Depois de um tempo, eu descobri que o pior não foi Cupido ter me aprisionado com as correntes, e sim ter me livrado delas.

Eu tentava me convencer de que ele havia apenas se cansado de me ver jogada no chão, olhando feio para ele da outra extremidade da sala, tentava me convencer de que ele não havia me soltado por bondade ou pena, mas não havia outra explicação. Afinal, ele não tinha ficado nem um pouco incomodado em me ver assim nos últimos dias, mas quando eu não consegui suportar mais a dor que as correntes de ferro antigo e encantado me traziam, quando não consegui mais fingir que o sangue que escorria lentamente dos meus pulsos e tornozelos não importava, e quando finalmente chorei... Ele me libertou.

Eu sentia seu olhar em mim o tempo todo, mas nem Cupido e nem eu fizemos qualquer tentativa de começar outra conversa, com a exceção de alguns palavrões murmurados da minha parte.

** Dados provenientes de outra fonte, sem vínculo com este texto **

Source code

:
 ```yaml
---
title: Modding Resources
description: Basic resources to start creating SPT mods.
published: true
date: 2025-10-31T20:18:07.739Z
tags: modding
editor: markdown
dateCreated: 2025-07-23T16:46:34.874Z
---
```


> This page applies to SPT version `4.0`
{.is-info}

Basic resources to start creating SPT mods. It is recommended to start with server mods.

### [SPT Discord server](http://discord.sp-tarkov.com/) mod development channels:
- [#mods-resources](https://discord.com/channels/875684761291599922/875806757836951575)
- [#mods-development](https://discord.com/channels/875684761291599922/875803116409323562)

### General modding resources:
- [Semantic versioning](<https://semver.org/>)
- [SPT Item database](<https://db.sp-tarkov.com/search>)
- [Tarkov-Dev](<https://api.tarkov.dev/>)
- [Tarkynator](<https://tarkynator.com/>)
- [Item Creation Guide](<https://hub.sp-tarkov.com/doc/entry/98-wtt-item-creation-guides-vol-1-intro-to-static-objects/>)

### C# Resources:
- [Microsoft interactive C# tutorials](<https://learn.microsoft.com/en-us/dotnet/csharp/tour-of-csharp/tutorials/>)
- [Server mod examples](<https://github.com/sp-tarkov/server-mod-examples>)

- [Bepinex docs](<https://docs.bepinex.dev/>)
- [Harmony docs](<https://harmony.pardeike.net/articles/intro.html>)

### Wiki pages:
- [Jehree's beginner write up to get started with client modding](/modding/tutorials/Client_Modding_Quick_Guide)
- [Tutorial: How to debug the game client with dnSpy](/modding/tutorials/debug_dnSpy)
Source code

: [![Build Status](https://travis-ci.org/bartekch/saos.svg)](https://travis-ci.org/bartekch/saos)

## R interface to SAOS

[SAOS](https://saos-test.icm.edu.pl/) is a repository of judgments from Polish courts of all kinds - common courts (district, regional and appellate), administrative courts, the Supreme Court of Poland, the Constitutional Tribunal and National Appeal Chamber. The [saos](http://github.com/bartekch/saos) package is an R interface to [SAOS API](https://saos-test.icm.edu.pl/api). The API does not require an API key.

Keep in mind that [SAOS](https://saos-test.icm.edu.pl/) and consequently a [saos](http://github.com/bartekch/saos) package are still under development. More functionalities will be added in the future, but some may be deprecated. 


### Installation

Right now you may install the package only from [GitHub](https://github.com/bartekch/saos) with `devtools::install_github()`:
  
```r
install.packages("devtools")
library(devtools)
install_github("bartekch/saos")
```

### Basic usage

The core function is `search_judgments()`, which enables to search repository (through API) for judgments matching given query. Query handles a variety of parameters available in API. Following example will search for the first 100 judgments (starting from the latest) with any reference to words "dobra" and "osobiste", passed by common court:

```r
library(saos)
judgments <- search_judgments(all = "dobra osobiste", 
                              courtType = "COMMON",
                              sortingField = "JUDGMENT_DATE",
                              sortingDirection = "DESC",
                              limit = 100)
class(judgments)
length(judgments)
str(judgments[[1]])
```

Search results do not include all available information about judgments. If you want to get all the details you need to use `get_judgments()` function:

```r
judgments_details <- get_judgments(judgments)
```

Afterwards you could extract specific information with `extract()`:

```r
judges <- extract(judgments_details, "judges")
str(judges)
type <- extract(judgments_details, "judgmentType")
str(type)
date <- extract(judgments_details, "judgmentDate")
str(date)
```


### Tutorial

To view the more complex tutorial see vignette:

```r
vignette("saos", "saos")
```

A última conversa tinha ido perigosamente bem, e isso não era bom para os meus planos de odiá-lo, ou para os deles de me fazer sofrer. Ele só recomeçou a falar quando ouviu os soluços baixinhos que eu tentava sufocar, mas não tinha forças para tanto. 

Cupido deu um suspiro exaurido, caminhou até mim e se abaixou para ficar a minha altura.

Liberte-a. –disse ele, para as correntes. E elas simplesmente emitiram um brilho fraco e caíram ao meu redor, inofensivas. Eu estava livre. Aquela era a minha chance, podia tentar fugir ou dar uns bons socos em Cupido, mas o choque de surpresa me impediu. Levantei meu rosto em direção ao seu, e minha expressão devia mostrar o quão pasma eu estava, porque Cupido disse:

—Ei, eu nem sempre quero arruinar sua vida. Só 99% do tempo. E aliás, não consigo me concentrar com você chorando aí no canto.

—Eu não estava chorando! –exclamei, tentando me defender. Era essencial não demonstrar fraqueza na presença de Cupido. Tentei parecer furiosa, mas não deu muito certo. Ele riu e me deu um olhar sarcástico, do tipo que diz “sério mesmo?”.

—Isso não significa que você está livre. –ele acrescentou, voltando a ficar sério. –Meus outros 99% ainda estão dedicados a te irritar. Só vou providenciar um prisão melhor para você.

Ele agarrou meu braço e um onda de poder gélido trespassou meu corpo. Soube na mesma hora que não podia me transportar para fora dali. Cupido tentou me fazer levantar, mas na mesma hora minhas pernas fraquejaram e eu caí de joelhos no chão.

—As correntes tiravam mais que seu sangue, elas sugavam sua força vital pouco a pouco também. –ele explicou. –Vai levar um tempo até você se recuperar.

Então passou seus braços ao redor de meu corpo e me ergueu do chão, sem esforços, me carregando. Ter meu arqui-inimigo me ajudando a me erguer levaria uma nota onze se existisse uma escala de 1 a 10 no quesito estranheza.

Meio me segurando em Cupido e meio apoiando todo meu peso em seu corpo, ele conseguiu chegar até uma de suas enormes estantes, onde ele passou a mão por um livro especifico, fino, de couro maleável, e o puxou. A estante se dividiu ao meio, como uma porta e um pequeno compartimento, como um armário ou uma cela imediatamente surgiu.

Sério? Um esconderijo atrás da estante? Você não é lá muito original, não é mesmo? –consegui murmurar, com o mínimo de forças que me restavam.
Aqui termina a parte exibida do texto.